弱点としては、RAM DISK上にVHDを構築する為、ソフトウエア(ドライバ)で2重にエミュレートする事になり、CPU負荷やメモリ負荷がそれなりに増えるかもしれません。

早速、実践してみます。

失敗例1:
 VHDをMBR形式にしていると、この様なエラーに成りました。
DSC01872.jpg

失敗例2:
 VHDをRAID上に置いてるからか?ていうか筆者のストレージは基本的にAreca ARCシリーズのRAIDなのです。
DSC01873.jpg



---書きかけ---



以下、余談です・・・

RAM DISK はナゼ DISK と呼ばれるのか?
 物理的には円盤形状ではありませんが、観念的には円盤形状です。
 具体的には、シリンダ/サーフェス(ヘッド)/セクタ等をドライバがエミュレートしています。つまり、プログラマ視点では円盤なのです。

なぜ DISC ではなく DISK なのか?
 DISCは光学メディア(CD/DVDなど)、DISKは磁気メディア(HDD/Floppyなど)という使い分けが有る様です。
 RAMD DISK は光学メディアの様な螺旋状のセクタ配列をエミュレートするのではなく、磁気メディアの様な円形のセクタ配列をエミュレートするからではないでしょうか?と書いておきながら気付いたのですがRAM DISK誕生当時は光学メディアは未だコンピュータの主要な記憶媒体ではありませんでした。

RAM DISKの歴史
 教科書的な事は知りませんが、一般に認知されたタイミングは2度有ったと思います。
 最初は PC-9801 シリーズ用に用意されたEMSメモリやXMSメモリ上に構築するタイプの物で、近年ではWinXP用にOS管理外メモリを利用したRAM DISKが流行になりました。
 つまりOSが管理出来ない程にPC本体が多量のメモリを搭載出来る様になった過渡期の産物とも云えるかもしれません。
 具体的には 16Bit -> 32Bit への移行期と 32Bit -> 64Bit への移行期です。
 移行の過渡期を過ぎるとOSがメモリ全域を使えるように成る為、キャッシュの方が優位になります。
 では、64Bit時代にはRAM DISKではなくキャッシュでOKでは?とも思います(実際、最近までそう思っていました)が、実際のところどうなのか?という興味本位的な側面もあります。

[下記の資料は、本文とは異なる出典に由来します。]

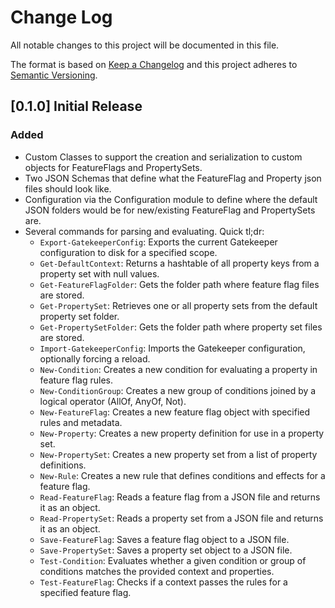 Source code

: # Change Log

All notable changes to this project will be documented in this file.

The format is based on [Keep a Changelog](http://keepachangelog.com/)
and this project adheres to [Semantic Versioning](http://semver.org/).

## [0.1.0] Initial Release

### Added

- Custom Classes to support the creation and serialization to custom objects for
  FeatureFlags and PropertySets.
- Two JSON Schemas that define what the FeatureFlag and Property json files
  should look like.
- Configuration via the Configuration module to define where the default JSON
  folders would be for new/existing FeatureFlag and PropertySets are.
- Several commands for parsing and evaluating. Quick tl;dr:
  - `Export-GatekeeperConfig`: Exports the current Gatekeeper configuration to
    disk for a specified scope.
  - `Get-DefaultContext`: Returns a hashtable of all property keys from a
    property set with null values.
  - `Get-FeatureFlagFolder`: Gets the folder path where feature flag files are
    stored.
  - `Get-PropertySet`: Retrieves one or all property sets from the default
    property set folder.
  - `Get-PropertySetFolder`: Gets the folder path where property set files are
    stored.
  - `Import-GatekeeperConfig`: Imports the Gatekeeper configuration, optionally
    forcing a reload.
  - `New-Condition`: Creates a new condition for evaluating a property in
    feature flag rules.
  - `New-ConditionGroup`: Creates a new group of conditions joined by a logical
    operator (AllOf, AnyOf, Not).
  - `New-FeatureFlag`: Creates a new feature flag object with specified rules
    and metadata.
  - `New-Property`: Creates a new property definition for use in a property set.
  - `New-PropertySet`: Creates a new property set from a list of property
    definitions.
  - `New-Rule`: Creates a new rule that defines conditions and effects for a
    feature flag.
  - `Read-FeatureFlag`: Reads a feature flag from a JSON file and returns it as
    an object.
  - `Read-PropertySet`: Reads a property set from a JSON file and returns it as
    an object.
  - `Save-FeatureFlag`: Saves a feature flag object to a JSON file.
  - `Save-PropertySet`: Saves a property set object to a JSON file.
  - `Test-Condition`: Evaluates whether a given condition or group of conditions
    matches the provided context and properties.
  - `Test-FeatureFlag`: Checks if a context passes the rules for a specified
    feature flag.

 あまり知られていないかもしれませんが、OSインストールの初期段階(つまりHDDやSSDをフォーマットして必要なファイルをHDD/SSDにコピーし終わるまで)は一時的にRAM DISKを構築してRAM DISKをシステムドライブとしてインストーラ用のOSを起動する様なテクニックが一般的に使われています。つまり、RAM DISKをシステムドライブとしてOSをネイティブ起動する事は、そもそも一般的に行われている事でもある訳です。同様の事はCD-ROMブートが出来るLinuxや、NortonBackupの様にWindowsXP/VistaコアをCD-ROMブートする場合も内部的にRAM DISKが使われています。

 筆者の過去の歴史w的にはSUN OSのTMPFSやSWAPFSなどを使ったRAM(というかswap)上に構築されたファイルシステムを使いDBのチューニングをした記憶が有りますが、これらは一般にはあまり知られていないと思います。現状はLinuxにも実装されている様ですからLinux使いなら知っているかもしれません。
 業務的に高速なDB構築にはRAM DISKが欠かせない面があり、その為に大容量メモリを目一杯搭載したサーバが誕生したりしました。DB構築の近況は存じませんが1TBクラスのメモリ搭載が可能なマザーも登場していますので、RAM DISKを使うか否かに関わらず大容量メモリが必要な事に変わりは無いでしょう。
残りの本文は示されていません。